After many unproductive conversations on getting government out of running K-12 education, I came across this post on EconLog.org a few weeks ago, which might improve the productivity of such conversations.
In the post, Bryan Caplan reviews six-page chapter 10 in Murray Rothbard’s Liberty, The Libertarian Manifesto in which Rothbard writes his Fable of the Shoes.
I highly recommend reading the whole post and the whole chapter (Caplan provides a link to an electronic copy of the the book in his post). If Caplan says these are the best six pages in economics, the pages deserve a read.
Fable of the Shoes:
The libertarian who wants to replace government by private enterprises in the above areas is thus treated in the same way as he would be if the government had, for various reasons, been supplying shoes as a tax-financed monopoly from time immemorial.. [H]ow would most of the public treat the libertarian who now came along to advocate that the government get out of the shoe business and throw it open to private enterprise? He would undoubtedly be treated as follows: people would cry, “How could you? You are opposed to the public, and to poor people, wearing shoes!

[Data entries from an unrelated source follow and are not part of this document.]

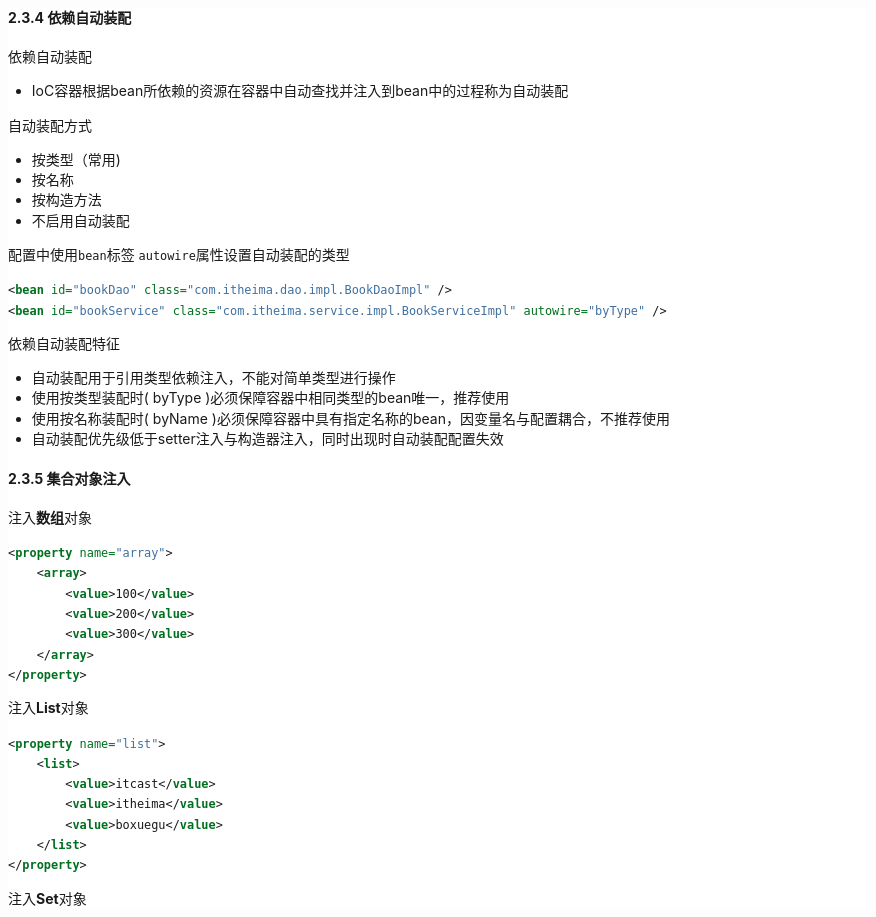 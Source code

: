 

#### 2.3.4 依赖自动装配

依赖自动装配

- IoC容器根据bean所依赖的资源在容器中自动查找并注入到bean中的过程称为自动装配

自动装配方式

- 按类型（常用)
- 按名称
- 按构造方法
- 不启用自动装配



配置中使用`bean`标签 `autowire`属性设置自动装配的类型

 ```xml
 <bean id="bookDao" class="com.itheima.dao.impl.BookDaoImpl" />
 <bean id="bookService" class="com.itheima.service.impl.BookServiceImpl" autowire="byType" />
 ```



依赖自动装配特征

- 自动装配用于引用类型依赖注入，不能对简单类型进行操作
- 使用按类型装配时( byType )必须保障容器中相同类型的bean唯一，推荐使用
- 使用按名称装配时( byName )必须保障容器中具有指定名称的bean，因变量名与配置耦合，不推荐使用
- 自动装配优先级低于setter注入与构造器注入，同时出现时自动装配配置失效

#### 2.3.5 集合对象注入

注入**数组**对象

```xml
<property name="array">
	<array>
    	<value>100</value>
    	<value>200</value>
    	<value>300</value>
  	</array>
</property>
```

 注入**List**对象

```xml
<property name="list">
	<list>
		<value>itcast</value>
        <value>itheima</value>
        <value>boxuegu</value>
    </list>
</property>
```

注入**Set**对象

And who would supply shoes to the public if the government got out of the business? Tell us that! Be constructive! It’s easy to be negative and smart-alecky about government; but tell us who would supply shoes? Which people? How many shoe stores would be available in each city and town? How would the shoe firms be capitalized? How many brands would there be? What material would they use? What lasts? What would be the pricing arrangements for shoes? Wouldn’t regulation of the shoe industry be needed to see to it that the product is sound? And who would supply the poor with shoes? Suppose a poor person didn’t have the money to buy a pair?”
This struck a chord with me because I’ve heard these questions when discussing education. The beauty for people asking such questions is you can’t answer them.
Nobody can predict how people will supply education in the absence of government K-12, just as nobody can predict how the shoe market does such a great job. But that’s the beauty of Rothbard’s Fable, it makes that clear in a market that has met the needs of everyone.
If someone says, education is a different product than shoes, turn the conversation to college education and explore that market.
Also, ask them when they last checked out a book from the library for free. Then ask when they last rented a movie.